## [WHAT YOU HAVE TO DO]
The response must contain every line from the records below that has "runs".

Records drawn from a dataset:
-=-=-

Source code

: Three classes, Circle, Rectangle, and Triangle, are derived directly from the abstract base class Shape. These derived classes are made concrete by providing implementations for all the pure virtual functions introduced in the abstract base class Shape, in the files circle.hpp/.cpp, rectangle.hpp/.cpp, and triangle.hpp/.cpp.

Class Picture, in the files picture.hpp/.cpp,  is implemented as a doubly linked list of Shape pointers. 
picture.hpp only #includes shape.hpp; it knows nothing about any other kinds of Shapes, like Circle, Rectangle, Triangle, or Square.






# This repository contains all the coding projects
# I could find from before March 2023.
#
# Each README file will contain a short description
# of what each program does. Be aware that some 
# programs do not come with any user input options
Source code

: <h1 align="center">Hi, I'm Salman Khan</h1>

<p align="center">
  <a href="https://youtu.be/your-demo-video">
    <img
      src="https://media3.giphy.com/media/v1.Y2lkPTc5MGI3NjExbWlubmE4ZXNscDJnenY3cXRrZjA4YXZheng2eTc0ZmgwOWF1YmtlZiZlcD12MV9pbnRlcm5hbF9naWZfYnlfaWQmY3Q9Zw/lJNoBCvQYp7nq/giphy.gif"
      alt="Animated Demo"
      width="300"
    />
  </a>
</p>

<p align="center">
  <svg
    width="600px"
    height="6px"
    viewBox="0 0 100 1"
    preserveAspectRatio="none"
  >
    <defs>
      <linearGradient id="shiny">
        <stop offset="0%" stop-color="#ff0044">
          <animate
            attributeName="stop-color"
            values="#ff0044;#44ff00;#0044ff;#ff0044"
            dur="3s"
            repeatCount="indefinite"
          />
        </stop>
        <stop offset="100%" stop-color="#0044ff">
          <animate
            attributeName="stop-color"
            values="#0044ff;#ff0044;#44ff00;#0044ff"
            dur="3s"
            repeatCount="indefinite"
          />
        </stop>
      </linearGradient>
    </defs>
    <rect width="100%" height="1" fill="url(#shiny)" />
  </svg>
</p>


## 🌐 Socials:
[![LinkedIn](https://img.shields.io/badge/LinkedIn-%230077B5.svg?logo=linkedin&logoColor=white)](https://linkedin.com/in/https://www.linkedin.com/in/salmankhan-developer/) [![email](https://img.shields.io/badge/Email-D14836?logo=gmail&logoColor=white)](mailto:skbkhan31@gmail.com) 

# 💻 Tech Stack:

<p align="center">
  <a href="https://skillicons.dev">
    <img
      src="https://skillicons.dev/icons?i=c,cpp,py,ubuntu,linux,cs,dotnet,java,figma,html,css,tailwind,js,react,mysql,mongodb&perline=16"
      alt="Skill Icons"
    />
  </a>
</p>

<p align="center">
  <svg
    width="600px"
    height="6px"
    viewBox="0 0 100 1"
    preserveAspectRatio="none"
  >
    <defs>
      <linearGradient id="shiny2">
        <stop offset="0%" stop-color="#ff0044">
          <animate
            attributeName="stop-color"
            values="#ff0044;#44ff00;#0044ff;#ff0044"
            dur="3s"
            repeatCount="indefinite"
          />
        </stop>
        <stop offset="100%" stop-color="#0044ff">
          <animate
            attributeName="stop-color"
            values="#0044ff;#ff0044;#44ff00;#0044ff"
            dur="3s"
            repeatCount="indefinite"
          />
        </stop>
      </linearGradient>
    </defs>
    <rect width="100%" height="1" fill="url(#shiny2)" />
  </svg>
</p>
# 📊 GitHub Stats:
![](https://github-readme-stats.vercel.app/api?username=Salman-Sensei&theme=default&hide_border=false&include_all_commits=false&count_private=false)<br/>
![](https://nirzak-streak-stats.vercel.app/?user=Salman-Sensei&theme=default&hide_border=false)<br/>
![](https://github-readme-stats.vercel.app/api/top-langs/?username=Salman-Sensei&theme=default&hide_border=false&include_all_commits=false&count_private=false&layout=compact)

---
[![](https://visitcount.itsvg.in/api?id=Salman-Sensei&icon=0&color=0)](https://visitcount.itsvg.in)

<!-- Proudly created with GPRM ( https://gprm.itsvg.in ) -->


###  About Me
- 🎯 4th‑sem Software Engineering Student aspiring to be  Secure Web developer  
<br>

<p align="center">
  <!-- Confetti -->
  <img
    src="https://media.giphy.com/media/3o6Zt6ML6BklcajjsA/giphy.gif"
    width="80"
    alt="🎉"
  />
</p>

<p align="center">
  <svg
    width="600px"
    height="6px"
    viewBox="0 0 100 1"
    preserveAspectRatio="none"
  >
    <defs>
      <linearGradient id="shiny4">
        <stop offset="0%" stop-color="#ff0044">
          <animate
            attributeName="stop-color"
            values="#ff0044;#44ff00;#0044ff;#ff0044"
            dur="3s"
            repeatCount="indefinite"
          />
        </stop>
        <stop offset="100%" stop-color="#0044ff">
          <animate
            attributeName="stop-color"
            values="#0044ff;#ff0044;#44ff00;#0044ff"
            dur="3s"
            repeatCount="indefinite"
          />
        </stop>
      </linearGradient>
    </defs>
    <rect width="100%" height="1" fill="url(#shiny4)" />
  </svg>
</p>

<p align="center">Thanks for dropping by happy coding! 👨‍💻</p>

-=-=-

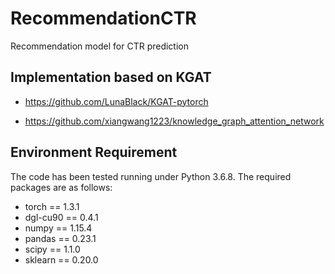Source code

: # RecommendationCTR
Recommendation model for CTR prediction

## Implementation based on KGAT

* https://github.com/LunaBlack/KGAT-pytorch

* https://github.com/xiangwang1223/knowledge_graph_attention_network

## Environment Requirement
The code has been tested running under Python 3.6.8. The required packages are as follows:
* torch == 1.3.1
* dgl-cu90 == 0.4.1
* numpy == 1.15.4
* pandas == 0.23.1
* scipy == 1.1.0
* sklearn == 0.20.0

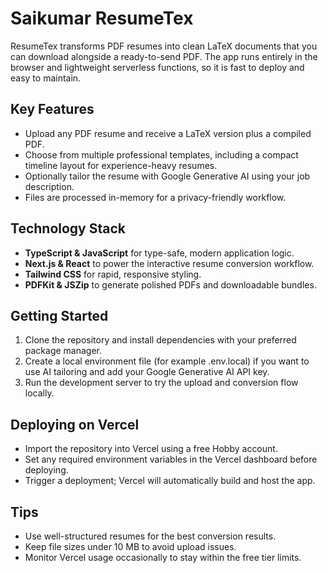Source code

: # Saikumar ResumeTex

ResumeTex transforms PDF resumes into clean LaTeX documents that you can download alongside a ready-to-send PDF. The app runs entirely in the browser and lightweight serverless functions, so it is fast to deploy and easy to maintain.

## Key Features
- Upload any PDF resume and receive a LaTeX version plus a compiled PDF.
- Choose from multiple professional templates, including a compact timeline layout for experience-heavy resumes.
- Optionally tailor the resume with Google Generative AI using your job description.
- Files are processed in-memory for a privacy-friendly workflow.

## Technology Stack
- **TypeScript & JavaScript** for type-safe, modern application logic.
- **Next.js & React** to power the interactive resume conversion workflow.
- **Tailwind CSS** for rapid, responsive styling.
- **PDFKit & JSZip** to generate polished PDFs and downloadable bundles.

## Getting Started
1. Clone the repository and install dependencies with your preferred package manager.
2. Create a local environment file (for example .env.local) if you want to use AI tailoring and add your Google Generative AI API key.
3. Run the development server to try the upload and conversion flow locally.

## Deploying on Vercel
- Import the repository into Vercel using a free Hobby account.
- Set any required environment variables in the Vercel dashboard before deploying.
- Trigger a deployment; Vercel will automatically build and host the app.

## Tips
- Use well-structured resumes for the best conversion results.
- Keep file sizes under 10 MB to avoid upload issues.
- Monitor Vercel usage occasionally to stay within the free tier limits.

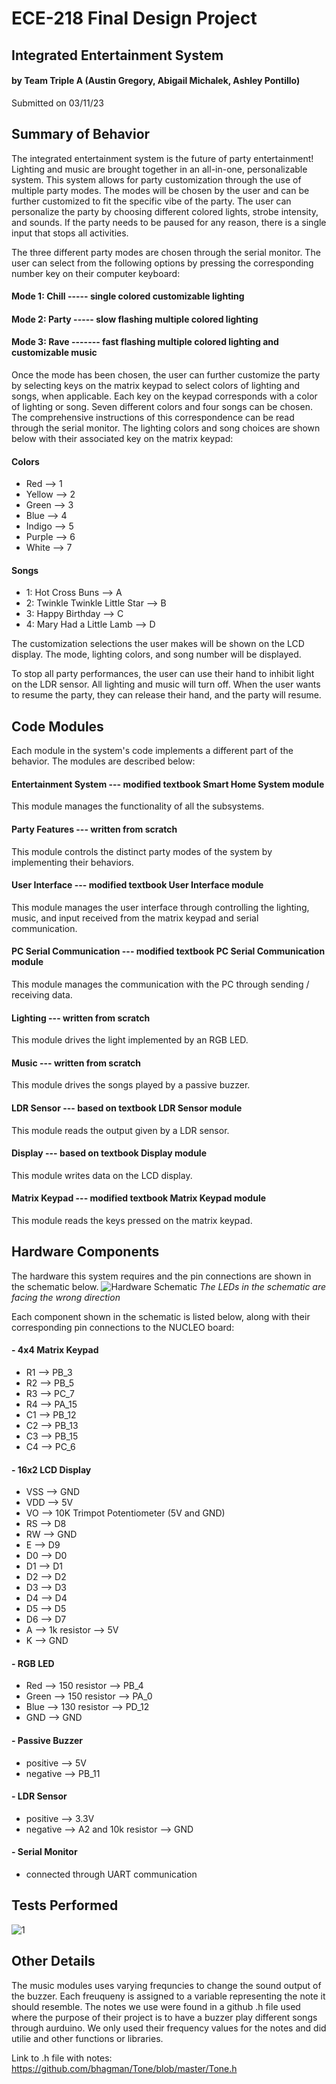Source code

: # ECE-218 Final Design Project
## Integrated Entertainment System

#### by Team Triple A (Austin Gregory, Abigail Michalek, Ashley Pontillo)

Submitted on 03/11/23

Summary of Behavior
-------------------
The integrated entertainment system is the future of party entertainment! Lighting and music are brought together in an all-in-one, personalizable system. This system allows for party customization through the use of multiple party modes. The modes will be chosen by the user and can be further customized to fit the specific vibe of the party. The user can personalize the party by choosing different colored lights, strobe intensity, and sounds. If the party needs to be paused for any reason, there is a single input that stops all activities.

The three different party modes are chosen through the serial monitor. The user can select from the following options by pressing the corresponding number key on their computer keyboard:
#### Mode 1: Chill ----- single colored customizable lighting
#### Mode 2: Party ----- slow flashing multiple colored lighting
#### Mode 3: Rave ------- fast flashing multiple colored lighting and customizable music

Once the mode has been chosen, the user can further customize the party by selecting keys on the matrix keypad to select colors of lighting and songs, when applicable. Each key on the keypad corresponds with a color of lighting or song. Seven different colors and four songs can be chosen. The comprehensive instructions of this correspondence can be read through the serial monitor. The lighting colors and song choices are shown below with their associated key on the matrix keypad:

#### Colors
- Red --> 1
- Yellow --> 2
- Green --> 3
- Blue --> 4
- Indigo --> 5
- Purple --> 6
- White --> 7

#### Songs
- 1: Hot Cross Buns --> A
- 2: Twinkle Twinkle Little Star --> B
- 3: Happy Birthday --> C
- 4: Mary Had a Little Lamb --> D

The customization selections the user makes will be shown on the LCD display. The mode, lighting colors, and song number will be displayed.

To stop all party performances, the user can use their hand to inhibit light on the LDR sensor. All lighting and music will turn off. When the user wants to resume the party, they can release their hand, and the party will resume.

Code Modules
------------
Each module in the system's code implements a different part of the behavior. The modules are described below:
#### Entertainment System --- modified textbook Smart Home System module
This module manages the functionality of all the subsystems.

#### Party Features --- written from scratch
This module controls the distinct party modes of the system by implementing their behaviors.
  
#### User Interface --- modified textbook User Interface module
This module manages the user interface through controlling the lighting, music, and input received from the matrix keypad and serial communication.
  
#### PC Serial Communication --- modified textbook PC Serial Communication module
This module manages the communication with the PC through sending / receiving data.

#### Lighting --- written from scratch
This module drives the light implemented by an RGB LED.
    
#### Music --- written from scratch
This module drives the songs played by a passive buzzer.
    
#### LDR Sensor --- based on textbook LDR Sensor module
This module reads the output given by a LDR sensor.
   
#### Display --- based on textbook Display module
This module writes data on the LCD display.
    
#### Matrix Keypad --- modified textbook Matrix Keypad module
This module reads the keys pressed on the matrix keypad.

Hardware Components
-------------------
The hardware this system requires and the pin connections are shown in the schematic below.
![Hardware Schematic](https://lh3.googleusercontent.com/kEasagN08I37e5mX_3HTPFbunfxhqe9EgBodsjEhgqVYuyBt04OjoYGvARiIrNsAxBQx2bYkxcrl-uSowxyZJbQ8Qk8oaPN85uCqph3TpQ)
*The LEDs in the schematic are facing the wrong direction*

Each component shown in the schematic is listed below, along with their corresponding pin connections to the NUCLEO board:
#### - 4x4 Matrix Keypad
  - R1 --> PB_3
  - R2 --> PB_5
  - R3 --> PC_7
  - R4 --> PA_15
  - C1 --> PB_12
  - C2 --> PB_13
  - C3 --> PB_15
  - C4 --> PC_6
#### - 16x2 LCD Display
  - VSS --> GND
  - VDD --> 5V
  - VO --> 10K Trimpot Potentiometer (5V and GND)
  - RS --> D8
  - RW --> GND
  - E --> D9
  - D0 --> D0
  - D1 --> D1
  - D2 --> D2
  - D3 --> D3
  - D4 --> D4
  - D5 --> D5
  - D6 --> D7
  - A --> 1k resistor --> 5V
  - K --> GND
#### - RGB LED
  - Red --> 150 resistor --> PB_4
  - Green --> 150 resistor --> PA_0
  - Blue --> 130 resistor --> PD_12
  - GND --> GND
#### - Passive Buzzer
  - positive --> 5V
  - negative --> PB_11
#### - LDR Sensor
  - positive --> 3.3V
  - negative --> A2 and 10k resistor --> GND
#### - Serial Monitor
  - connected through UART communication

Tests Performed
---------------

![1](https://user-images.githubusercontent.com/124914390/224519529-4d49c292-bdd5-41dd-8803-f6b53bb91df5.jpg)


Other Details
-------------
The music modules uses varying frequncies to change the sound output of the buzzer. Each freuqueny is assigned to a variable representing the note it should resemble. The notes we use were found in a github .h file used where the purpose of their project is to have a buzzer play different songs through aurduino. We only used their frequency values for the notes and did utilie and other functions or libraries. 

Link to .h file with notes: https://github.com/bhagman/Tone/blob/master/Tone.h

-=-=-

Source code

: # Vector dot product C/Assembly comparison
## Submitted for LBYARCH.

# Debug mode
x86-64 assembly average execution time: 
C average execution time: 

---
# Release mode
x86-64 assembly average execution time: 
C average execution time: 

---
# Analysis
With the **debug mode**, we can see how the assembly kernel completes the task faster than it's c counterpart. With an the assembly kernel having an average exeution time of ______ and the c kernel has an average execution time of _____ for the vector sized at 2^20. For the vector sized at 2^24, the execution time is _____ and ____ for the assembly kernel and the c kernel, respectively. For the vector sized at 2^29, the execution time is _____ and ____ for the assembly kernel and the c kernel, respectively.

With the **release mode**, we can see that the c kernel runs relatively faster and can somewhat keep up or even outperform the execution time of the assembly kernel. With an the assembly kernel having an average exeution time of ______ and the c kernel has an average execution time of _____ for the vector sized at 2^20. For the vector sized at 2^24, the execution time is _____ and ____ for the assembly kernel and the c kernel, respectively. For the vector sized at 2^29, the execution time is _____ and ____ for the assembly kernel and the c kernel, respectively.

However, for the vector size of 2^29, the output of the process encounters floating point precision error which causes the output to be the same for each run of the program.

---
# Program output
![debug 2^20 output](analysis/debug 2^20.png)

-=-=-

## [TASK RESPONSE]
ResumeTex transforms PDF resumes into clean LaTeX documents that you can download alongside a ready-to-send PDF. The app runs entirely in the browser and lightweight serverless functions, so it is fast to deploy and easy to maintain.
With the **release mode**, we can see that the c kernel runs relatively faster and can somewhat keep up or even outperform the execution time of the assembly kernel. With an the assembly kernel having an average exeution time of ______ and the c kernel has an average execution time of _____ for the vector sized at 2^20. For the vector sized at 2^24, the execution time is _____ and ____ for the assembly kernel and the c kernel, respectively. For the vector sized at 2^29, the execution time is _____ and ____ for the assembly kernel and the c kernel, respectively.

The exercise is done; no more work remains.